INSTRUCTIONS TO FOLLOW
Extract all of the entries and give them again, word for word.

ENTRIES PROVIDED

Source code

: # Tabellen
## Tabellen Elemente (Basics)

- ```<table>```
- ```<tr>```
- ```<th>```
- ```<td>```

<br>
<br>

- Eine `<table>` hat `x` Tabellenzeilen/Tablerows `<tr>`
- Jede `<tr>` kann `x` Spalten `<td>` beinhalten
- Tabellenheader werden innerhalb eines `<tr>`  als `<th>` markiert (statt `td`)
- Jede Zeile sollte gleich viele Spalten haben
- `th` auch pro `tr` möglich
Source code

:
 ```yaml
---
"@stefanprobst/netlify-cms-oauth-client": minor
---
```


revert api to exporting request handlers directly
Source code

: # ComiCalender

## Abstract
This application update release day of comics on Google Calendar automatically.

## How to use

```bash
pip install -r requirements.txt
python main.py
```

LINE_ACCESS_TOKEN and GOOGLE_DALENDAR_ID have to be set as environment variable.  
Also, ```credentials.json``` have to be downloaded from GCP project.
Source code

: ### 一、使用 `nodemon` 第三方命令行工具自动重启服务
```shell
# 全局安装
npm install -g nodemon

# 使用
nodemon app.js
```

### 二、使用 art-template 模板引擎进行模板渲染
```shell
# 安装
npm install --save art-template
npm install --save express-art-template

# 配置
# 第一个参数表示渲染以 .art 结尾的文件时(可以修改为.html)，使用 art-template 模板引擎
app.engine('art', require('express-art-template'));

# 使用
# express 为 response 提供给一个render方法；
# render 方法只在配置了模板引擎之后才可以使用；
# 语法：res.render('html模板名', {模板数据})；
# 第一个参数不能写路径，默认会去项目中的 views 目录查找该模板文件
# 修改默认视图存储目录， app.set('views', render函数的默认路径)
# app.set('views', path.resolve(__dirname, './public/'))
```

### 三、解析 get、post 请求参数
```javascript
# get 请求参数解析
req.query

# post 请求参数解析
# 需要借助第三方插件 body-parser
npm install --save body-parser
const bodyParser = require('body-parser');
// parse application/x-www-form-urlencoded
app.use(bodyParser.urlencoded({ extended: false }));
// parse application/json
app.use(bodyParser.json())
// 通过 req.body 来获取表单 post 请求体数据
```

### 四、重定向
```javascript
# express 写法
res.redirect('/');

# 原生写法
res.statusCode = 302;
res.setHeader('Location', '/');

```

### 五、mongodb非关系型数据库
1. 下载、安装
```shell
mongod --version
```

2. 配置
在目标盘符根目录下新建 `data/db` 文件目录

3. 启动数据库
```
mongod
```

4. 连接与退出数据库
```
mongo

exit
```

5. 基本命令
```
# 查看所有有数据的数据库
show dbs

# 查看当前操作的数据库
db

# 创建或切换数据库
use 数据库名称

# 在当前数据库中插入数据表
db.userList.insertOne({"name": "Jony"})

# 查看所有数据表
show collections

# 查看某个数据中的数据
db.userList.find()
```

THE ANSWER
Source code

: # Tabellen
## Tabellen Elemente (Basics)

- ```<table>```
- ```<tr>```
- ```<th>```
- ```<td>```

<br>
<br>

- Eine `<table>` hat `x` Tabellenzeilen/Tablerows `<tr>`
- Jede `<tr>` kann `x` Spalten `<td>` beinhalten
- Tabellenheader werden innerhalb eines `<tr>`  als `<th>` markiert (statt `td`)
- Jede Zeile sollte gleich viele Spalten haben
- `th` auch pro `tr` möglich
Source code

:
 ```yaml
---
"@stefanprobst/netlify-cms-oauth-client": minor
---
```


revert api to exporting request handlers directly
Source code

: # ComiCalender

## Abstract
This application update release day of comics on Google Calendar automatically.

## How to use

```bash
pip install -r requirements.txt
python main.py
```

LINE_ACCESS_TOKEN and GOOGLE_DALENDAR_ID have to be set as environment variable.  
Also, ```credentials.json``` have to be downloaded from GCP project.
Source code

: ### 一、使用 `nodemon` 第三方命令行工具自动重启服务
```shell
# 全局安装
npm install -g nodemon

# 使用
nodemon app.js
```

### 二、使用 art-template 模板引擎进行模板渲染
```shell
# 安装
npm install --save art-template
npm install --save express-art-template

# 配置
# 第一个参数表示渲染以 .art 结尾的文件时(可以修改为.html)，使用 art-template 模板引擎
app.engine('art', require('express-art-template'));

# 使用
# express 为 response 提供给一个render方法；
# render 方法只在配置了模板引擎之后才可以使用；
# 语法：res.render('html模板名', {模板数据})；
# 第一个参数不能写路径，默认会去项目中的 views 目录查找该模板文件
# 修改默认视图存储目录， app.set('views', render函数的默认路径)
# app.set('views', path.resolve(__dirname, './public/'))
```

### 三、解析 get、post 请求参数
```javascript
# get 请求参数解析
req.query

# post 请求参数解析
# 需要借助第三方插件 body-parser
npm install --save body-parser
const bodyParser = require('body-parser');
// parse application/x-www-form-urlencoded
app.use(bodyParser.urlencoded({ extended: false }));
// parse application/json
app.use(bodyParser.json())
// 通过 req.body 来获取表单 post 请求体数据
```

### 四、重定向
```javascript
# express 写法
res.redirect('/');

# 原生写法
res.statusCode = 302;
res.setHeader('Location', '/');

```

### 五、mongodb非关系型数据库
1. 下载、安装
```shell
mongod --version
```

2. 配置
在目标盘符根目录下新建 `data/db` 文件目录

3. 启动数据库
```
mongod
```

4. 连接与退出数据库
```
mongo

exit
```

5. 基本命令
```
# 查看所有有数据的数据库
show dbs

# 查看当前操作的数据库
db

# 创建或切换数据库
use 数据库名称

# 在当前数据库中插入数据表
db.userList.insertOne({"name": "Jony"})

# 查看所有数据表
show collections

# 查看某个数据中的数据
db.userList.find()
```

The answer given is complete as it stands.